One of those opportunities could help physicians not only get licenses in multiple states but also maintain them. According to Smith, one of the biggest issues the IMLCC hears from physicians is the difficulty in having multiple licenses with different renewal periods and continuing education requirements. In response, the IMLCC is working to create a single source for physicians to be able to log in to view all their licenses and track and control that information.
“It really was one of those situations where we had a safe, effective way to get physicians licensed in place who were able to react to the emergency that was happening.”
As physicians realize the full potential of the compact, member boards are likely to continue to benefit from it as well. Currently, 5-25% of license applications to a compact state are through the compact process, lessening the lengthy process of verifying information with a primary source for those applications for member boards. This allows those states to use staff resources more efficiently. They can focus on applications with exceptionalities and put more resources where they are needed.
Albany agrees with Smith that the Compact will continue to see numbers grow as physicians see benefits realized and concerns alleviated. “While telehealth may not be appropriate for all patients or situations,” she points out, “it does expand access during a time when we are seeing a shortage of dermatologists around the country.” In fact, the Association of American Medical Colleges projects a shortage between 3,800 and 13,400 physicians in medical specialties such as dermatology by 2034. The opportunities for locum tenens and telehealth medicine created by the compact may be one way to help meet patient needs.
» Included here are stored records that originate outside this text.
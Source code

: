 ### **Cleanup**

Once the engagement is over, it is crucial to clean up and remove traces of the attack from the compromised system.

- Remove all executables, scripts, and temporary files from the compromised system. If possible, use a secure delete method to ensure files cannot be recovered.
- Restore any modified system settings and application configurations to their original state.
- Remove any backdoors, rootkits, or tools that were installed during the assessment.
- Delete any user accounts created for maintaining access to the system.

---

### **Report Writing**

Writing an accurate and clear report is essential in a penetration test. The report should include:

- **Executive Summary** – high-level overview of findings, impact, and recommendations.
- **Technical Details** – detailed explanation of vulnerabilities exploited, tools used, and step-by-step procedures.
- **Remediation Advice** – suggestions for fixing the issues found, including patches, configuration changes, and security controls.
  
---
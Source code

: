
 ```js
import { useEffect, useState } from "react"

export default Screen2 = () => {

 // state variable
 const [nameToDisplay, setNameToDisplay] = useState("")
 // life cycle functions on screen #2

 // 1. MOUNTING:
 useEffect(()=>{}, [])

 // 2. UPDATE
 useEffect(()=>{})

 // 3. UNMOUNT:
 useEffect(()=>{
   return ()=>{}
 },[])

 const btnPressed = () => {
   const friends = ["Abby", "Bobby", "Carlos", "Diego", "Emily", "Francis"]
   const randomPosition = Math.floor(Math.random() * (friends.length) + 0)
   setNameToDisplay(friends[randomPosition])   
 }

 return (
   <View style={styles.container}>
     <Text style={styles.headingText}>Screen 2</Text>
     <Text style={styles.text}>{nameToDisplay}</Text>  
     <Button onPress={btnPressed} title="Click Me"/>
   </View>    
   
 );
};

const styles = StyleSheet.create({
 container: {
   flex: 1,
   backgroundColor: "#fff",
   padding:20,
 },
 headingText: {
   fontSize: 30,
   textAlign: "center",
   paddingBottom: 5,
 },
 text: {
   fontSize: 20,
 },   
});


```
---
Albany also sees the compact being very beneficial to those dermatologists who are required to obtain medical licenses from multiple states, such as dermatopathologists who work for national laboratories that require multistate licensure. The compact could make this process more manageable, helping to fill these positions.
The IMLCC, FSMB, and Academy all agree that the IMLC has had and will continue to have a positive impact on patient care. The way to make patient care safe and more accessible moving forward may be less about Gernsback’s vision of screens and robotic arms, and more about a commitment and cooperation between states to best serve the patients in them.